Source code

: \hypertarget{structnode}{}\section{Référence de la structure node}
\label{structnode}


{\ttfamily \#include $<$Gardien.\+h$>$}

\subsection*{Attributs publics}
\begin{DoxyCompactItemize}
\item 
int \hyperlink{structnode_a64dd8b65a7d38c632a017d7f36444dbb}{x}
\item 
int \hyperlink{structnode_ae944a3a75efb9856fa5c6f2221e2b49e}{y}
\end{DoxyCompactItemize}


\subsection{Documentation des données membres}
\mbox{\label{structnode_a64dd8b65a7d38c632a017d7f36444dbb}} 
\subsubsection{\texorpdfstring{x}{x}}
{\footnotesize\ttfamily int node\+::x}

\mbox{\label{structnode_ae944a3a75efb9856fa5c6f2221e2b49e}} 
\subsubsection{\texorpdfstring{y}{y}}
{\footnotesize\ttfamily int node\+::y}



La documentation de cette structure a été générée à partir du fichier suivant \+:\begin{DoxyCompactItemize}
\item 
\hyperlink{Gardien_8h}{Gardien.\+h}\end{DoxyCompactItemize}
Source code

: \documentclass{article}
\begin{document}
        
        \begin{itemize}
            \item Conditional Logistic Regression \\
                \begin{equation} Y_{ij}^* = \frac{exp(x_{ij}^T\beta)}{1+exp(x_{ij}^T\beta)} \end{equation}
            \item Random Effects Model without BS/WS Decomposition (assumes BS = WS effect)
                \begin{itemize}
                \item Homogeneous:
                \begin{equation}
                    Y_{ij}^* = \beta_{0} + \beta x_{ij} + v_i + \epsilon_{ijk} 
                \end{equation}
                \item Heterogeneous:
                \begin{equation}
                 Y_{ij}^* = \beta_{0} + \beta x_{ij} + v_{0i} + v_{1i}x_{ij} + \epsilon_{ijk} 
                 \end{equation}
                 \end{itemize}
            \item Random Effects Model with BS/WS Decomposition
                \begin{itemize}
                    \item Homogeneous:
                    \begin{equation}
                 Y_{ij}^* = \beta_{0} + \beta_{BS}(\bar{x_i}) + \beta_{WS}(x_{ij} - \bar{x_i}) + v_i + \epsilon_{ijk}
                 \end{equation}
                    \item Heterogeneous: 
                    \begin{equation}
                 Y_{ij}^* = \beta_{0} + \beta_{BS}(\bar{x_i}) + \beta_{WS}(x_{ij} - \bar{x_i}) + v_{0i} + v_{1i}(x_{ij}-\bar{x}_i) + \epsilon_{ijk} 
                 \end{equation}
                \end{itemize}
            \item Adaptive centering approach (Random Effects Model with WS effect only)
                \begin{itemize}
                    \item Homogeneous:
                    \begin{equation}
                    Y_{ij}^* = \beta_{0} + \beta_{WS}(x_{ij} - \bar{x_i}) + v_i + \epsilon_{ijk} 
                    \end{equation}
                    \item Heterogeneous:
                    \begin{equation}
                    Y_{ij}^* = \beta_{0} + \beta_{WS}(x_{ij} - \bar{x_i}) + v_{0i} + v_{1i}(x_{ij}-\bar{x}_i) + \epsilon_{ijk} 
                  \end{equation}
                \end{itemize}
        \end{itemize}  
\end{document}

## Task objective
All of the material above should be reproduced exactly.

## Result of the exercise
Source code

: \hypertarget{structnode}{}\section{Référence de la structure node}
\label{structnode}


{\ttfamily \#include $<$Gardien.\+h$>$}

\subsection*{Attributs publics}
\begin{DoxyCompactItemize}
\item 
int \hyperlink{structnode_a64dd8b65a7d38c632a017d7f36444dbb}{x}
\item 
int \hyperlink{structnode_ae944a3a75efb9856fa5c6f2221e2b49e}{y}
\end{DoxyCompactItemize}


\subsection{Documentation des données membres}
\mbox{\label{structnode_a64dd8b65a7d38c632a017d7f36444dbb}} 
\subsubsection{\texorpdfstring{x}{x}}
{\footnotesize\ttfamily int node\+::x}

\mbox{\label{structnode_ae944a3a75efb9856fa5c6f2221e2b49e}} 
\subsubsection{\texorpdfstring{y}{y}}
{\footnotesize\ttfamily int node\+::y}



La documentation de cette structure a été générée à partir du fichier suivant \+:\begin{DoxyCompactItemize}
\item 
\hyperlink{Gardien_8h}{Gardien.\+h}\end{DoxyCompactItemize}
Source code

: \documentclass{article}
\begin{document}
        
        \begin{itemize}
            \item Conditional Logistic Regression \\
                \begin{equation} Y_{ij}^* = \frac{exp(x_{ij}^T\beta)}{1+exp(x_{ij}^T\beta)} \end{equation}
            \item Random Effects Model without BS/WS Decomposition (assumes BS = WS effect)
                \begin{itemize}
                \item Homogeneous:
                \begin{equation}
                    Y_{ij}^* = \beta_{0} + \beta x_{ij} + v_i + \epsilon_{ijk} 
                \end{equation}
                \item Heterogeneous:
                \begin{equation}
                 Y_{ij}^* = \beta_{0} + \beta x_{ij} + v_{0i} + v_{1i}x_{ij} + \epsilon_{ijk} 
                 \end{equation}
                 \end{itemize}
            \item Random Effects Model with BS/WS Decomposition
                \begin{itemize}
                    \item Homogeneous:
                    \begin{equation}
                 Y_{ij}^* = \beta_{0} + \beta_{BS}(\bar{x_i}) + \beta_{WS}(x_{ij} - \bar{x_i}) + v_i + \epsilon_{ijk}
                 \end{equation}
                    \item Heterogeneous: 
                    \begin{equation}
                 Y_{ij}^* = \beta_{0} + \beta_{BS}(\bar{x_i}) + \beta_{WS}(x_{ij} - \bar{x_i}) + v_{0i} + v_{1i}(x_{ij}-\bar{x}_i) + \epsilon_{ijk} 
                 \end{equation}
                \end{itemize}
            \item Adaptive centering approach (Random Effects Model with WS effect only)
                \begin{itemize}
                    \item Homogeneous:
                    \begin{equation}
                    Y_{ij}^* = \beta_{0} + \beta_{WS}(x_{ij} - \bar{x_i}) + v_i + \epsilon_{ijk} 
                    \end{equation}
                    \item Heterogeneous:
                    \begin{equation}
                    Y_{ij}^* = \beta_{0} + \beta_{WS}(x_{ij} - \bar{x_i}) + v_{0i} + v_{1i}(x_{ij}-\bar{x}_i) + \epsilon_{ijk} 
                  \end{equation}
                \end{itemize}
        \end{itemize}  
\end{document}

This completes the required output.